> _Problem_
Write out the data exactly as given, dropping every picture.

Document images with source code:
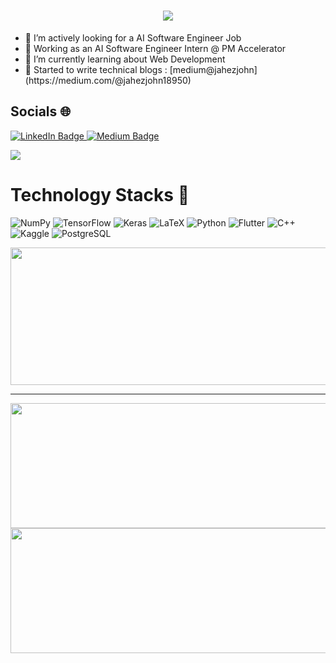 <h1 align="center">
    <img src="https://readme-typing-svg.herokuapp.com/?font=Righteous&size=35&center=true&vCenter=true&width=500&height=70&duration=4000&lines=Hi+There!+👋;+I'm+Jahez+John!;" />
</h1>
<ul>
<li>🔭 I’m actively looking for a AI Software Engineer Job </li>
<li>🔬 Working as an AI Software Engineer Intern @ PM Accelerator </li>
<li>🌱 I’m currently learning about Web Development </li>
<li>📄 Started to write technical blogs : [medium@jahezjohn](https://medium.com/@jahezjohn18950)</li>
</ul>

## Socials 🌐
<div id="badges">
  <a href="https://www.linkedin.com/in/jahez-abraham-johny/">
    <img src="https://img.shields.io/badge/LinkedIn-0077B5?style=for-the-badge&logo=linkedin&logoColor=white" alt="LinkedIn Badge"/>
  </a>
  <a href="https://medium.com/@jahezjohn18950">
    <img src="https://img.shields.io/badge/Medium-12100E?style=for-the-badge&logo=medium&logoColor=white" alt="Medium Badge"/>
  </a>
</div>

![](https://komarev.com/ghpvc/?username=jahez07)

# Technology Stacks 🧮

![NumPy](https://img.shields.io/badge/numpy-%23013243.svg?style=for-the-badge&logo=numpy&logoColor=white)
![TensorFlow](https://img.shields.io/badge/TensorFlow-%23FF6F00.svg?style=for-the-badge&logo=TensorFlow&logoColor=white)
![Keras](https://img.shields.io/badge/Keras-%23D00000.svg?style=for-the-badge&logo=Keras&logoColor=white)
![LaTeX](https://img.shields.io/badge/latex-%23008080.svg?style=for-the-badge&logo=latex&logoColor=white)
![Python](https://img.shields.io/badge/python-3670A0?style=for-the-badge&logo=python&logoColor=ffdd54)
![Flutter](https://img.shields.io/badge/Flutter-%2302569B.svg?style=for-the-badge&logo=Flutter&logoColor=white)
![C++](https://img.shields.io/badge/c++-%2300599C.svg?style=for-the-badge&logo=c%2B%2B&logoColor=white)
![Kaggle](https://img.shields.io/badge/Kaggle-035a7d?style=for-the-badge&logo=kaggle&logoColor=white)
![PostgreSQL](https://img.shields.io/badge/PostgreSQL-316192?style=for-the-badge&logo=postgresql&logoColor=white)

<p align="center">
  <img width="800" height="220" src="https://streak-stats.demolab.com?user=jahez07&theme=highcontrast&hide_border=true&border_radius=5&card_width=800">
</p>

---

<p align="center">
  <img width="600" height="200" src="https://github-readme-stats.vercel.app/api?username=jahez07&show_icons=true&theme=vision-friendly-dark">
    <img width="550" height="200" src="https://github-readme-stats.vercel.app/api/top-langs/?username=jahez07&layout=compact&theme=radical&langs_count=40&size_weight=0.2&count_weight=.4&hide=html,css,scss,blade,php">
</p>



<!--
**jahez07/jahez07** is a ✨ _special_ ✨ repository because its `README.md` (this file) appears on your GitHub profile.

Here are some ideas to get you started:

- 🔭 I’m currently working on ...
- 🌱 I’m currently learning ...
- 👯 I’m looking to collaborate on ...
- 🤔 I’m looking for help with ...
- 💬 Ask me about ...
- 📫 How to reach me: ...
- 😄 Pronouns: ...
- ⚡ Fun fact: ...
-->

> _Output for this exercise_
 <h1 align="center">
    <img src="https://readme-typing-svg.herokuapp.com/?font=Righteous&size=35&center=true&vCenter=true&width=500&height=70&duration=4000&lines=Hi+There!+👋;+I'm+Jahez+John!;" />
</h1>
<ul>
<li>🔭 I’m actively looking for a AI Software Engineer Job </li>
<li>🔬 Working as an AI Software Engineer Intern @ PM Accelerator </li>
<li>🌱 I’m currently learning about Web Development </li>
<li>📄 Started to write technical blogs : [medium@jahezjohn](https://medium.com/@jahezjohn18950)</li>
</ul>

## Socials 🌐
<div id="badges">
  <a href="https://www.linkedin.com/in/jahez-abraham-johny/">
    <img src="https://img.shields.io/badge/LinkedIn-0077B5?style=for-the-badge&logo=linkedin&logoColor=white" alt="LinkedIn Badge"/>
  </a>
  <a href="https://medium.com/@jahezjohn18950">
    <img src="https://img.shields.io/badge/Medium-12100E?style=for-the-badge&logo=medium&logoColor=white" alt="Medium Badge"/>
  </a>
</div>

![](https://komarev.com/ghpvc/?username=jahez07)

# Technology Stacks 🧮

![NumPy](https://img.shields.io/badge/numpy-%23013243.svg?style=for-the-badge&logo=numpy&logoColor=white)
![TensorFlow](https://img.shields.io/badge/TensorFlow-%23FF6F00.svg?style=for-the-badge&logo=TensorFlow&logoColor=white)
![Keras](https://img.shields.io/badge/Keras-%23D00000.svg?style=for-the-badge&logo=Keras&logoColor=white)
![LaTeX](https://img.shields.io/badge/latex-%23008080.svg?style=for-the-badge&logo=latex&logoColor=white)
![Python](https://img.shields.io/badge/python-3670A0?style=for-the-badge&logo=python&logoColor=ffdd54)
![Flutter](https://img.shields.io/badge/Flutter-%2302569B.svg?style=for-the-badge&logo=Flutter&logoColor=white)
![C++](https://img.shields.io/badge/c++-%2300599C.svg?style=for-the-badge&logo=c%2B%2B&logoColor=white)
![Kaggle](https://img.shields.io/badge/Kaggle-035a7d?style=for-the-badge&logo=kaggle&logoColor=white)
![PostgreSQL](https://img.shields.io/badge/PostgreSQL-316192?style=for-the-badge&logo=postgresql&logoColor=white)

<p align="center">
  <img width="800" height="220" src="https://streak-stats.demolab.com?user=jahez07&theme=highcontrast&hide_border=true&border_radius=5&card_width=800">
</p>

---

<p align="center">
  <img width="600" height="200" src="https://github-readme-stats.vercel.app/api?username=jahez07&show_icons=true&theme=vision-friendly-dark">
    <img width="550" height="200" src="https://github-readme-stats.vercel.app/api/top-langs/?username=jahez07&layout=compact&theme=radical&langs_count=40&size_weight=0.2&count_weight=.4&hide=html,css,scss,blade,php">
</p>



<!--
**jahez07/jahez07** is a ✨ _special_ ✨ repository because its `README.md` (this file) appears on your GitHub profile.

Here are some ideas to get you started:

- 🔭 I’m currently working on ...
- 🌱 I’m currently learning ...
- 👯 I’m looking to collaborate on ...
- 🤔 I’m looking for help with ...
- 💬 Ask me about ...
- 📫 How to reach me: ...
- 😄 Pronouns: ...
- ⚡ Fun fact: ...
-->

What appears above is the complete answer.